(Saved entries)

☆ ☆ ☆ ☆

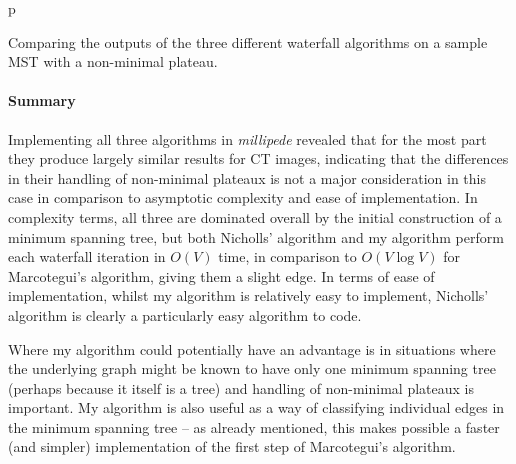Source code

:\begin{stusubfig}{p}
	\hspace{4mm}%
\caption{Comparing the outputs of the three different waterfall algorithms on a sample MST with a non-minimal plateau.}
\label{fig:segmentation-waterfall-comparison}
\end{stusubfig}

\paragraph{Summary}

Implementing all three algorithms in \emph{millipede} revealed that for the most part they produce largely similar results for CT images, indicating that the differences in their handling of non-minimal plateaux is not a major consideration in this case in comparison to asymptotic complexity and ease of implementation. In complexity terms, all three are dominated overall by the initial construction of a minimum spanning tree, but both Nicholls' algorithm and my algorithm perform each waterfall iteration in $O(V)$ time, in comparison to $O(V \log V)$ for Marcotegui's algorithm, giving them a slight edge. In terms of ease of implementation, whilst my algorithm is relatively easy to implement, Nicholls' algorithm is clearly a particularly easy algorithm to code.

Where my algorithm could potentially have an advantage is in situations where the underlying graph might be known to have only one minimum spanning tree (perhaps because it itself is a tree) and handling of non-minimal plateaux is important. My algorithm is also useful as a way of classifying individual edges in the minimum spanning tree -- as already mentioned, this makes possible a faster (and simpler) implementation of the first step of Marcotegui's algorithm.

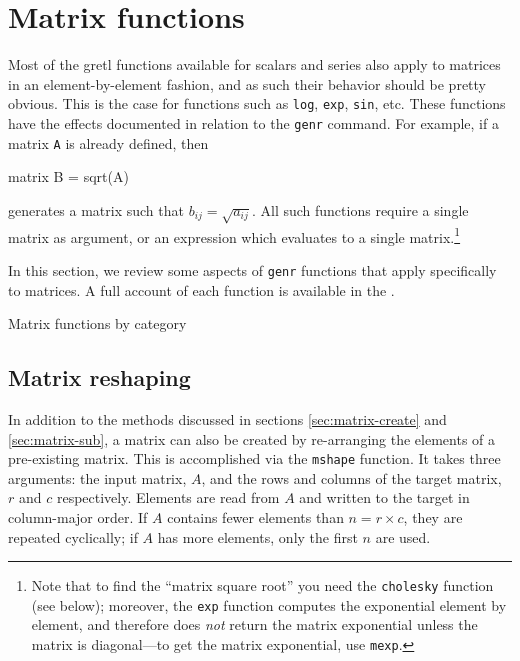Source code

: \section{Matrix functions}
\label{sec:matrix-func}

Most of the gretl functions available for scalars and series
also apply to matrices in an element-by-element fashion, and as such
their behavior should be pretty obvious. This is the case for
functions such as \texttt{log}, \texttt{exp}, \texttt{sin}, etc.
These functions have the effects documented in relation to the
\texttt{genr} command.  For example, if a matrix \texttt{A} is already
defined, then
%
\begin{code}
matrix B = sqrt(A)
\end{code}
%
generates a matrix such that $b_{ij} = \sqrt{a_{ij}}$.  All such
functions require a single matrix as argument, or an expression which
evaluates to a single matrix.\footnote{Note that to find the ``matrix
  square root'' you need the \texttt{cholesky} function (see below);
  moreover, the \texttt{exp} function computes the exponential element
  by element, and therefore does \emph{not} return the matrix
  exponential unless the matrix is diagonal---to get the matrix
  exponential, use \texttt{mexp}.}

In this section, we review some aspects of \texttt{genr} functions that
apply specifically to matrices. A full account of each function is
available in the \GCR.

\newlength{\cwid}
\setlength{\cwid}{0.1\textwidth}

\begin{table}[htbp]
\centering

\caption{Matrix functions by category}
\label{tab:matrix_funcs_cat}
\end{table}

\subsection{Matrix reshaping}
\label{matrix-mshape}

In addition to the methods discussed in sections
\ref{sec:matrix-create} and \ref{sec:matrix-sub}, a matrix can also be
created by re-arranging the elements of a pre-existing matrix. This is
accomplished via the \texttt{mshape} function. It takes three
arguments: the input matrix, $A$, and the rows and columns of the
target matrix, $r$ and $c$ respectively.  Elements are read from $A$
and written to the target in column-major order.  If $A$ contains
fewer elements than $n = r \times c$, they are repeated cyclically; if
$A$ has more elements, only the first $n$ are used.

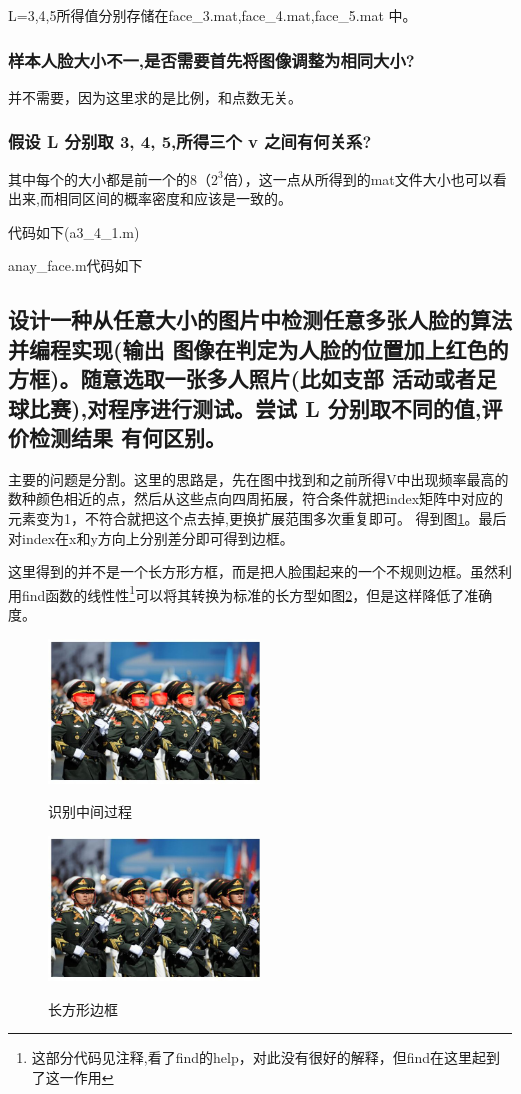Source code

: \documentclass{ctexart}
\begin{document}
L=3,4,5所得值分别存储在face\_3.mat,face\_4.mat,face\_5.mat 中。
\subsubsection{样本人脸大小不一,是否需要首先将图像调整为相同大小?}
并不需要，因为这里求的是比例，和点数无关。
\subsubsection{假设 L 分别取 3, 4, 5,所得三个 v 之间有何关系?}    
其中每个的大小都是前一个的8（$2^3$倍），这一点从所得到的mat文件大小也可以看出来,而相同区间的概率密度和应该是一致的。

代码如下(a3\_4\_1.m)


anay\_face.m代码如下

\subsection{设计一种从任意大小的图片中检测任意多张人脸的算法并编程实现(输出
图像在判定为人脸的位置加上红色的方框)。随意选取一张多人照片(比如支部
活动或者足球比赛),对程序进行测试。尝试 L 分别取不同的值,评价检测结果
有何区别。}
主要的问题是分割。这里的思路是，先在图中找到和之前所得V中出现频率最高的数种颜色相近的点，然后从这些点向四周拓展，符合条件就把index矩阵中对应的元素变为1，不符合就把这个点去掉,更换扩展范围多次重复即可。
得到图\ref{mid}。最后对index在x和y方向上分别差分即可得到边框。

这里得到的并不是一个长方形方框，而是把人脸围起来的一个不规则边框。虽然利用find函数的线性性\footnote{这部分代码见注释,看了find的help，对此没有很好的解释，但find在这里起到了这一作用}可以将其转换为标准的长方型如图\ref{a342rec}，但是这样降低了准确度。
\begin{figure}
    \centering
    \includegraphics[width=0.5\textwidth]{pic/mid.jpg}\\
    \caption{识别中间过程\label{mid}}
\end{figure}
\begin{figure}
    \centering
    \includegraphics[width=0.5\textwidth]{pic/ex2_renc.jpg}\\
    \caption{长方形边框\label{a342rec}}
\end{figure}
\end{document}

☆ ☆ ☆ ☆

Work request: Copy the entries above exactly, but only from the line holding "matrix B = sqrt(A)" through the line holding "In this section, we", both included.

Exercise result:
matrix B = sqrt(A)
\end{code}
%
generates a matrix such that $b_{ij} = \sqrt{a_{ij}}$.  All such
functions require a single matrix as argument, or an expression which
evaluates to a single matrix.\footnote{Note that to find the ``matrix
  square root'' you need the \texttt{cholesky} function (see below);
  moreover, the \texttt{exp} function computes the exponential element
  by element, and therefore does \emph{not} return the matrix
  exponential unless the matrix is diagonal---to get the matrix
  exponential, use \texttt{mexp}.}

In this section, we review some aspects of \texttt{genr} functions that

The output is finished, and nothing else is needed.